▶ RECORDED INFORMATION
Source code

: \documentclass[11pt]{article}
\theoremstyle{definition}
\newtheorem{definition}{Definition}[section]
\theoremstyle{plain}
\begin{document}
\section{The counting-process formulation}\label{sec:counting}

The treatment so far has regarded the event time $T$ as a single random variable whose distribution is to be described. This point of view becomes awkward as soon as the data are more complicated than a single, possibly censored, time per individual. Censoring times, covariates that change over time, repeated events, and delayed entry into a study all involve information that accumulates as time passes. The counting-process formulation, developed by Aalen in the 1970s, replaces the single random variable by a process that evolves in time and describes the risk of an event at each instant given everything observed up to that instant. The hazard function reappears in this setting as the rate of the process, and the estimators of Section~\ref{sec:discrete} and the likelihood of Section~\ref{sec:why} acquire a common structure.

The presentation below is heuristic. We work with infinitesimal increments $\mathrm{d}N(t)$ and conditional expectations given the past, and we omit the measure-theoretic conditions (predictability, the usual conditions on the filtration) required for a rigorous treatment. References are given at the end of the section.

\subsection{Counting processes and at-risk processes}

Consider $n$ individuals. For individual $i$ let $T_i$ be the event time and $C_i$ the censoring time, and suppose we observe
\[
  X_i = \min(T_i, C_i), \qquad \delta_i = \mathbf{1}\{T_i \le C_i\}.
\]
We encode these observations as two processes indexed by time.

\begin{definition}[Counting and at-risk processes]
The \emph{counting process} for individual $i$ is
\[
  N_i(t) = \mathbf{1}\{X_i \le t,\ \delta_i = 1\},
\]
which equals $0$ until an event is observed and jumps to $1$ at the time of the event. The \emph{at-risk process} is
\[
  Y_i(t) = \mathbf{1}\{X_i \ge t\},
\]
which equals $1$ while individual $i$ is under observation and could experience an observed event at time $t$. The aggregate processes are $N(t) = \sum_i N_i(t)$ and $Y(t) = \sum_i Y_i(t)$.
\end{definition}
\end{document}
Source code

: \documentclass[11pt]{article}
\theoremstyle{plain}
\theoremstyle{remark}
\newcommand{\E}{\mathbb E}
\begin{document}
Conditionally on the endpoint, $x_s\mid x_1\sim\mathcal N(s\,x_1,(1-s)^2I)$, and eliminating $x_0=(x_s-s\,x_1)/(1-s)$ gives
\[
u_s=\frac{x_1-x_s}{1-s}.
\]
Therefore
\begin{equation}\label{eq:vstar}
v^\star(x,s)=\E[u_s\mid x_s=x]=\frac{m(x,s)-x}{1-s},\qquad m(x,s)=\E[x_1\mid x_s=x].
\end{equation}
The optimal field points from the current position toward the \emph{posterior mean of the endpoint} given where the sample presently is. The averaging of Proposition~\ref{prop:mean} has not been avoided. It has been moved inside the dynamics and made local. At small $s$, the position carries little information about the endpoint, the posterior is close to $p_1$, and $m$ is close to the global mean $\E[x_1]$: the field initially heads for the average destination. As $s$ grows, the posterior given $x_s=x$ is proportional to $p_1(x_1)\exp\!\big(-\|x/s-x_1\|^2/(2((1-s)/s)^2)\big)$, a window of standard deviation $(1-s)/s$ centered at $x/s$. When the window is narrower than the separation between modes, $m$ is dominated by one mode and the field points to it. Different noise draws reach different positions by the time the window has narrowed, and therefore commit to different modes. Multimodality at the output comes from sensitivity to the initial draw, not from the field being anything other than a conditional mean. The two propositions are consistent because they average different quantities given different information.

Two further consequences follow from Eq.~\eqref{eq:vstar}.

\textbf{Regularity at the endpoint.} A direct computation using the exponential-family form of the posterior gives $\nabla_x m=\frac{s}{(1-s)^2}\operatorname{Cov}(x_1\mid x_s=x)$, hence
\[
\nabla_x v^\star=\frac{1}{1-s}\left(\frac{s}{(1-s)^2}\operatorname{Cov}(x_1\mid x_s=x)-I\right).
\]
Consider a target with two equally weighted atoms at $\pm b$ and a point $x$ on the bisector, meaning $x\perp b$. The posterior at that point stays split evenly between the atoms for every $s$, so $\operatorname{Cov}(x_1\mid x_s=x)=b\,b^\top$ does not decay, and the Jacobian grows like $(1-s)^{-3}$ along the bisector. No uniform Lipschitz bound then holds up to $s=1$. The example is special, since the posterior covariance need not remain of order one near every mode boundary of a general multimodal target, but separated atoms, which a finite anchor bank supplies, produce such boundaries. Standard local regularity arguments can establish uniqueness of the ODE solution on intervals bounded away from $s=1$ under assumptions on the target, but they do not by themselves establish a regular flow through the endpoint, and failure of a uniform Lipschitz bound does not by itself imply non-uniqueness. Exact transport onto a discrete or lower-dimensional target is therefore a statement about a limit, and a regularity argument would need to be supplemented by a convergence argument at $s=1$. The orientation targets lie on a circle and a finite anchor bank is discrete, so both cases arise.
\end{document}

▶ TASK ITEM
Exactly as given, repeat every record above.

▶ SOLVED EXERCISE
Source code

: \documentclass[11pt]{article}
\theoremstyle{definition}
\newtheorem{definition}{Definition}[section]
\theoremstyle{plain}
\begin{document}
\section{The counting-process formulation}\label{sec:counting}

The treatment so far has regarded the event time $T$ as a single random variable whose distribution is to be described. This point of view becomes awkward as soon as the data are more complicated than a single, possibly censored, time per individual. Censoring times, covariates that change over time, repeated events, and delayed entry into a study all involve information that accumulates as time passes. The counting-process formulation, developed by Aalen in the 1970s, replaces the single random variable by a process that evolves in time and describes the risk of an event at each instant given everything observed up to that instant. The hazard function reappears in this setting as the rate of the process, and the estimators of Section~\ref{sec:discrete} and the likelihood of Section~\ref{sec:why} acquire a common structure.

The presentation below is heuristic. We work with infinitesimal increments $\mathrm{d}N(t)$ and conditional expectations given the past, and we omit the measure-theoretic conditions (predictability, the usual conditions on the filtration) required for a rigorous treatment. References are given at the end of the section.

\subsection{Counting processes and at-risk processes}

Consider $n$ individuals. For individual $i$ let $T_i$ be the event time and $C_i$ the censoring time, and suppose we observe
\[
  X_i = \min(T_i, C_i), \qquad \delta_i = \mathbf{1}\{T_i \le C_i\}.
\]
We encode these observations as two processes indexed by time.

\begin{definition}[Counting and at-risk processes]
The \emph{counting process} for individual $i$ is
\[
  N_i(t) = \mathbf{1}\{X_i \le t,\ \delta_i = 1\},
\]
which equals $0$ until an event is observed and jumps to $1$ at the time of the event. The \emph{at-risk process} is
\[
  Y_i(t) = \mathbf{1}\{X_i \ge t\},
\]
which equals $1$ while individual $i$ is under observation and could experience an observed event at time $t$. The aggregate processes are $N(t) = \sum_i N_i(t)$ and $Y(t) = \sum_i Y_i(t)$.
\end{definition}
\end{document}
Source code

: \documentclass[11pt]{article}
\theoremstyle{plain}
\theoremstyle{remark}
\newcommand{\E}{\mathbb E}
\begin{document}
Conditionally on the endpoint, $x_s\mid x_1\sim\mathcal N(s\,x_1,(1-s)^2I)$, and eliminating $x_0=(x_s-s\,x_1)/(1-s)$ gives
\[
u_s=\frac{x_1-x_s}{1-s}.
\]
Therefore
\begin{equation}\label{eq:vstar}
v^\star(x,s)=\E[u_s\mid x_s=x]=\frac{m(x,s)-x}{1-s},\qquad m(x,s)=\E[x_1\mid x_s=x].
\end{equation}
The optimal field points from the current position toward the \emph{posterior mean of the endpoint} given where the sample presently is. The averaging of Proposition~\ref{prop:mean} has not been avoided. It has been moved inside the dynamics and made local. At small $s$, the position carries little information about the endpoint, the posterior is close to $p_1$, and $m$ is close to the global mean $\E[x_1]$: the field initially heads for the average destination. As $s$ grows, the posterior given $x_s=x$ is proportional to $p_1(x_1)\exp\!\big(-\|x/s-x_1\|^2/(2((1-s)/s)^2)\big)$, a window of standard deviation $(1-s)/s$ centered at $x/s$. When the window is narrower than the separation between modes, $m$ is dominated by one mode and the field points to it. Different noise draws reach different positions by the time the window has narrowed, and therefore commit to different modes. Multimodality at the output comes from sensitivity to the initial draw, not from the field being anything other than a conditional mean. The two propositions are consistent because they average different quantities given different information.

Two further consequences follow from Eq.~\eqref{eq:vstar}.

\textbf{Regularity at the endpoint.} A direct computation using the exponential-family form of the posterior gives $\nabla_x m=\frac{s}{(1-s)^2}\operatorname{Cov}(x_1\mid x_s=x)$, hence
\[
\nabla_x v^\star=\frac{1}{1-s}\left(\frac{s}{(1-s)^2}\operatorname{Cov}(x_1\mid x_s=x)-I\right).
\]
Consider a target with two equally weighted atoms at $\pm b$ and a point $x$ on the bisector, meaning $x\perp b$. The posterior at that point stays split evenly between the atoms for every $s$, so $\operatorname{Cov}(x_1\mid x_s=x)=b\,b^\top$ does not decay, and the Jacobian grows like $(1-s)^{-3}$ along the bisector. No uniform Lipschitz bound then holds up to $s=1$. The example is special, since the posterior covariance need not remain of order one near every mode boundary of a general multimodal target, but separated atoms, which a finite anchor bank supplies, produce such boundaries. Standard local regularity arguments can establish uniqueness of the ODE solution on intervals bounded away from $s=1$ under assumptions on the target, but they do not by themselves establish a regular flow through the endpoint, and failure of a uniform Lipschitz bound does not by itself imply non-uniqueness. Exact transport onto a discrete or lower-dimensional target is therefore a statement about a limit, and a regularity argument would need to be supplemented by a convergence argument at $s=1$. The orientation targets lie on a circle and a finite anchor bank is discrete, so both cases arise.
\end{document}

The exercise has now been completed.